Photograph of a silicon crystal by Simon Fraser University Public Affairs and Media Relations, used under the Creative Commons Attribution 2.0 Generic license.
Away from the roaring hot bonfire of Eternalist Community, one has to make do with communities that are linked together with weaker, less intoxicating meanings. I continue to get wonderful value from being a member of my extended family and from being a husband and a father. I have befriended people through various avenues. I also get meaning from my work, where I am an employee and a shareholder in a publicly traded, limited liability company. My company successfully coerces some Eternalist-style meanings but I can reasonably easily cut through those façades and focus on doing practical work that benefits customers. I’m a citizen of a country. That country has some amazing successful Eternalist mythology but I can still participate by following the laws, paying my taxes and receiving the benefits of peace and infrastructure that the government supplies. In the end, I have community in many different forms.
One key is to accept community without requiring agreement. The Catholic Church “excommunicates” people who deny the tenets of the faith, that is, they deny that person communion, which is not only withholding the sacrement, it’s excluding them from the community. I do exactly the opposite: I offer bread and friendship to those who whole-heartedly disagree with me. By escaping the bind of basing community on shared assertions, I can refocus on the practical problem of making sure that I have and supply social support. I do not require or expect my friends to validate my beliefs with their agreement.
I haven't yet found a community specifically designed to help stabilize the Complete Stance, except perhaps Evolving Ground. I'm investigating Evolving Ground, but for me it has the significant downside of being Buddhist, at least ostensibly. The phrase "Complete Stance" was only recently invented, so perhaps some organizations do similar things under a different banner.
Emotional dynamics of facing nebulosity
It’s one thing to theoretically embrace the nebulous side of meaning, but it’s another to feel ok about it. Maintaining a cheerful outlook is important. In some ways, living out the Complete Stance is like balancing on a fence, teetering on the edges of both Eternalism and nihilism. Accidental momentary dips on the nihilist side are going to happen, especially for the inexperienced. What if the truth of reality was an unfit meme (in the original sense of the word)? Living outside Eternalism can be bad for you; it certainly is in those times and places where you get beheaded for being an apostate or burned at the stake for heresy. But even in a liberal democracy, living with one’s eyes really open to the nebulous nature of meaning can put one in friction with others and even one’s self.

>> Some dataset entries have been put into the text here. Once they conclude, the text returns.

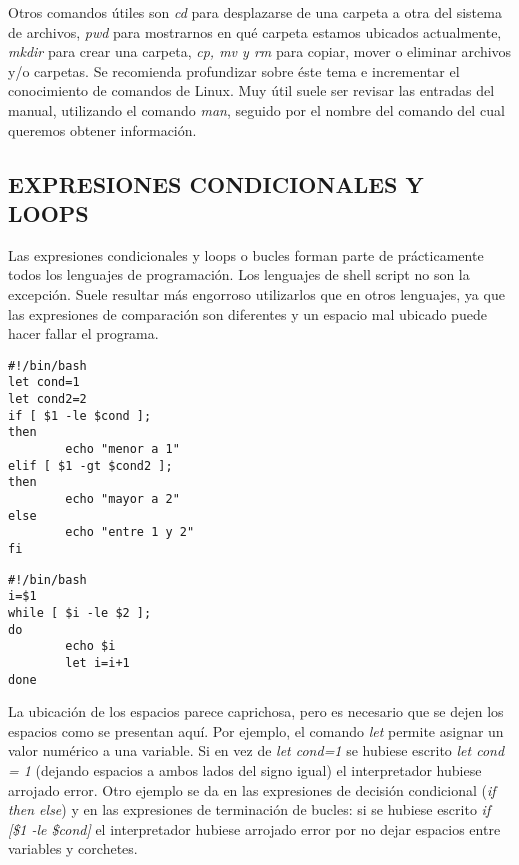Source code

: Otros comandos útiles son \textit{cd} para desplazarse de una carpeta a otra del sistema de archivos, \textit{pwd} para mostrarnos
en qué carpeta estamos ubicados actualmente, \textit{mkdir} para crear una carpeta, \textit{cp, mv y rm} para copiar, mover o eliminar
archivos y/o carpetas. Se recomienda profundizar sobre éste tema e incrementar el conocimiento de comandos de Linux. Muy útil suele ser revisar las entradas del manual, utilizando el comando \textit{man}, seguido por el nombre del comando del cual queremos obtener información.

\subsection{EXPRESIONES CONDICIONALES Y LOOPS}

Las expresiones condicionales y loops o bucles forman parte de prácticamente todos los lenguajes de programación. Los lenguajes de shell script no son la excepción. Suele resultar más engorroso utilizarlos que en otros lenguajes, ya que las expresiones de comparación son diferentes y un espacio mal ubicado puede hacer fallar el programa.
\begin{lstlisting}
#!/bin/bash
let cond=1
let cond2=2
if [ $1 -le $cond ];
then
        echo "menor a 1"
elif [ $1 -gt $cond2 ];
then
        echo "mayor a 2"
else
        echo "entre 1 y 2"
fi
\end{lstlisting}
\begin{lstlisting}
#!/bin/bash
i=$1
while [ $i -le $2 ];
do
        echo $i
        let i=i+1
done
\end{lstlisting}

La ubicación de los espacios parece caprichosa, pero es necesario que se dejen los espacios como se presentan aquí. Por ejemplo, el comando
\textit{let} permite asignar un valor numérico a una variable. Si en vez de \textit{let cond=1} se hubiese escrito \textit{let cond = 1} (dejando espacios a ambos lados del signo igual) el interpretador hubiese arrojado error. Otro ejemplo se da en las expresiones de decisión condicional (\textit{if then else}) y  en las expresiones de terminación de bucles: si se hubiese escrito \textit{if [\$1 -le \$cond]} el interpretador hubiese arrojado error por no dejar espacios entre variables y corchetes.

For me, maintaining the Complete Stance takes deliberate, conscious effort and it’s an uphill emotional battle. Eternalism just feels so damn good. I really want everything in life to be coherent and be perfectly and completely meaningful. It took me decades to fully accept that "all" in natural language doesn't mean the same thing as universal qualification in mathematics. In addition to living most of my adult life inside an Eternalist system, I also unconsciously aimed my career away from the nebulous. I studied electrical engineering and got a job in software. With engineering and computers, I tried to hide from the nebulosity. Bits are either zero or one, no ambiguity. (It's obvious in hindsight, but nebulosity is still definitely present! People are involved and even individual bits in memory can accidentally switch state from cosmic rays.)

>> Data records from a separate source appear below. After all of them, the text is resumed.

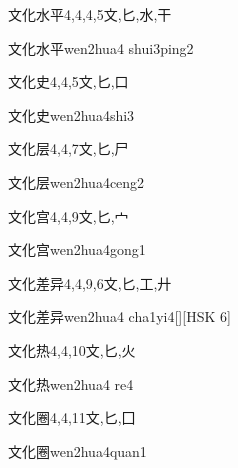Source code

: \begin{Entry}{文化水平}{4,4,4,5}{⽂,⼔,⽔,⼲}
  \begin{Phonetics}{文化水平}{wen2hua4 shui3ping2}
  \end{Phonetics}
\end{Entry}

\begin{Entry}{文化史}{4,4,5}{⽂,⼔,⼝}
  \begin{Phonetics}{文化史}{wen2hua4shi3}
  \end{Phonetics}
\end{Entry}

\begin{Entry}{文化层}{4,4,7}{⽂,⼔,⼫}
  \begin{Phonetics}{文化层}{wen2hua4ceng2}
  \end{Phonetics}
\end{Entry}

\begin{Entry}{文化宫}{4,4,9}{⽂,⼔,⼧}
  \begin{Phonetics}{文化宫}{wen2hua4gong1}
  \end{Phonetics}
\end{Entry}

\begin{Entry}{文化差异}{4,4,9,6}{⽂,⼔,⼯,⼶}
  \begin{Phonetics}{文化差异}{wen2hua4 cha1yi4}[][HSK 6]
  \end{Phonetics}
\end{Entry}

\begin{Entry}{文化热}{4,4,10}{⽂,⼔,⽕}
  \begin{Phonetics}{文化热}{wen2hua4 re4}
  \end{Phonetics}
\end{Entry}

\begin{Entry}{文化圈}{4,4,11}{⽂,⼔,⼞}
  \begin{Phonetics}{文化圈}{wen2hua4quan1}
  \end{Phonetics}
\end{Entry}

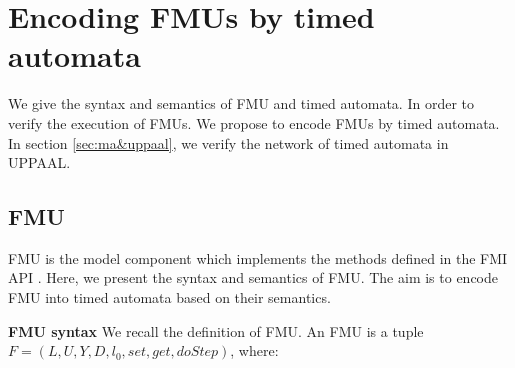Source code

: \section{Encoding FMUs by timed automata}
\label{sec:fmi}
We give the syntax and semantics of FMU and timed automata. In order to verify the  execution of FMUs. We propose to encode FMUs by timed automata. In section \ref{sec:ma&uppaal}, we verify the network of timed automata in UPPAAL.
\subsection{FMU}
FMU is the model component which implements the methods defined in the FMI API \cite{Tripakis15}. Here, we present the syntax and semantics of FMU. The aim is to encode FMU into timed automata based on their semantics. 
\begin{definition}
\textbf{FMU syntax}
We recall the definition of FMU. An FMU is a tuple $F=(L,U,Y,D,l_{0},set,get,doStep)$, where:
\end{definition}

How can one gather the emotional energy required to stabilize the Complete Stance on an ongoing basis? Knowing on an intellectual level that meaning exists without Eternalism helps. When one rejects the phony absolute meanings of Eternalism, there can be a loss of comfort along with the loss of certainty. However, because non-absolute meanings really do exist, we can reap their emotional benefits.
Body and mind self-care are both deeply important, but that's true regardless of one's metaphysical outlook. Here are a few suggestions based on my own self-care practices:
If the practical problems with your self were better solved, wouldn't that make the metaphysical concerns easier to bear, or maybe even disappear entirely? I guess it works both ways: if one can figure out how to chill out about the metaphysical worries, then there's more mental space to deal with whatever else is happening in one's life. Ultimately, it makes sense to take a multi-pronged approach to feeling better: accept meaning as real and go for a long run (one example).
Actually, the Complete Stance offers me some emotional benefits of its own. I don't need to constantly hold the pose of defending my Eternalist system. For most of the time I was an Eternalist, I wasn't holding a defensive posture, because I didn't feel like my system was under attack. But once doubts in Christianity set in, it was work to resist them. Now, I'm free to relax: Meaning isn't going to fall apart if I stop trying to hold it together. Being free of my Eternalist Christianity lets me sample the smorgasbord of the world's ideas and techniques without concern for their religious provenance. For example, I can do yoga as exercise without feeling threatened by some latent Hinduism. Furthermore, from an emotionally well-defended adoption of the Complete Stance, one can use aspects of both nihilism and Eternalism as cute play things. For example, in music, I enjoy bands like Nine Inch Nails and Slipknot that often put on nihilist-type poses, and also Christian bands that obviously raise an Eternalist flag.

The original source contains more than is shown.